[INFORMATION SHOWN Boundary: Start]

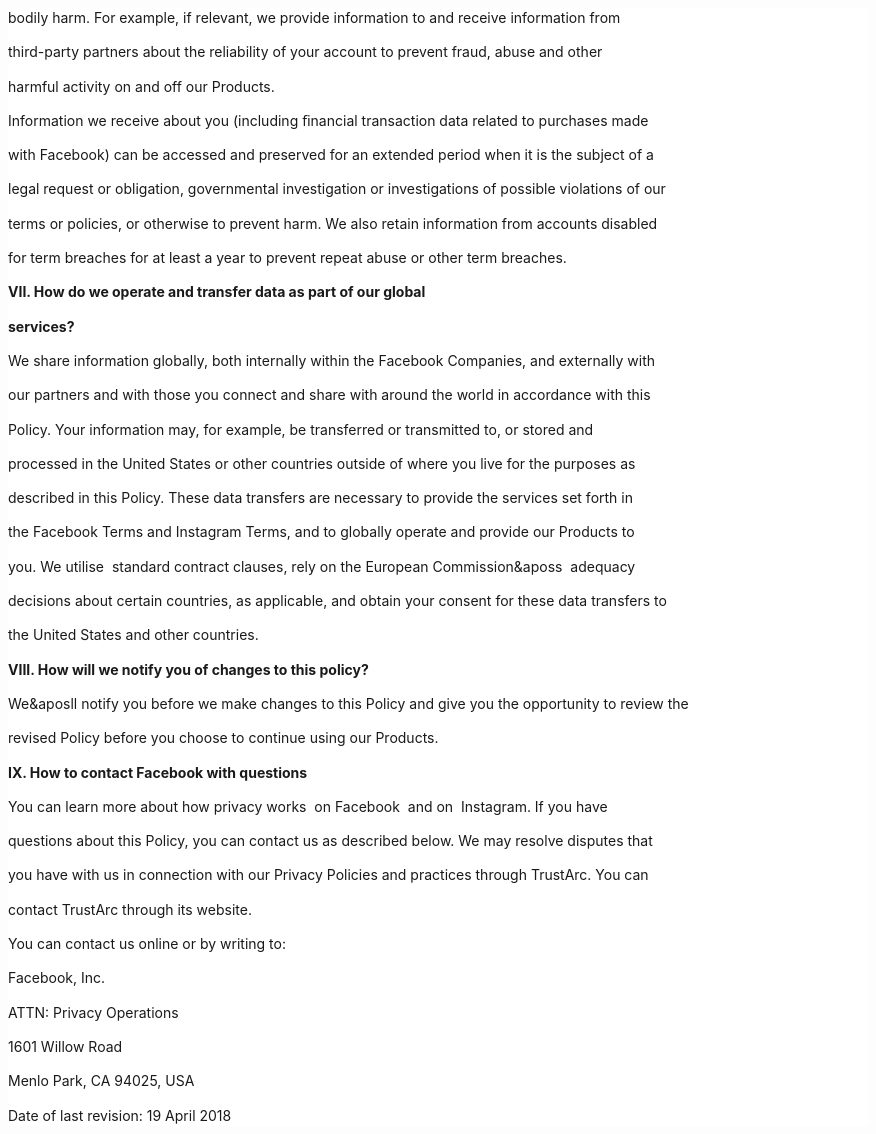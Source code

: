 bodily harm. For example, if relevant, we provide information to and receive information from

third-party partners about the reliability of your account to prevent fraud, abuse and other

harmful activity on and off our Products.

Information we receive about you (including ﬁnancial transaction data related to purchases made

with Facebook) can be accessed and preserved for an extended period when it is the subject of a

legal request or obligation, governmental investigation or investigations of possible violations of our

terms or policies, or otherwise to prevent harm. We also retain information from accounts disabled

for term breaches for at least a year to prevent repeat abuse or other term breaches.

**VII. How do we operate and transfer data as part of our global**

**services?**

We share information globally, both internally within the Facebook Companies, and externally with

our partners and with those you connect and share with around the world in accordance with this

Policy. Your information may, for example, be transferred or transmitted to, or stored and

processed in the United States or other countries outside of where you live for the purposes as

described in this Policy. These data transfers are necessary to provide the services set forth in

the Facebook Terms and Instagram Terms, and to globally operate and provide our Products to

you. We utilise  standard contract clauses, rely on the European Commission&aposs  adequacy

decisions about certain countries, as applicable, and obtain your consent for these data transfers to

the United States and other countries.

**VIII. How will we notify you of changes to this policy?**

We&aposll notify you before we make changes to this Policy and give you the opportunity to review the

revised Policy before you choose to continue using our Products.

**IX. How to contact Facebook with questions**

You can learn more about how privacy works  on Facebook  and on  Instagram. If you have

questions about this Policy, you can contact us as described below. We may resolve disputes that

you have with us in connection with our Privacy Policies and practices through TrustArc. You can

contact TrustArc through its website.

You can contact us online or by writing to: 

Facebook, Inc.

ATTN: Privacy Operations

1601 Willow Road

Menlo Park, CA 94025, USA

Date of last revision: 19 April 2018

[INFORMATION SHOWN Boundary: End]

All lines starting at the one holding "Facebook, Inc." and ending at the last line above must be output exactly, and no other line may appear.

Facebook, Inc.

ATTN: Privacy Operations

1601 Willow Road

Menlo Park, CA 94025, USA

Date of last revision: 19 April 2018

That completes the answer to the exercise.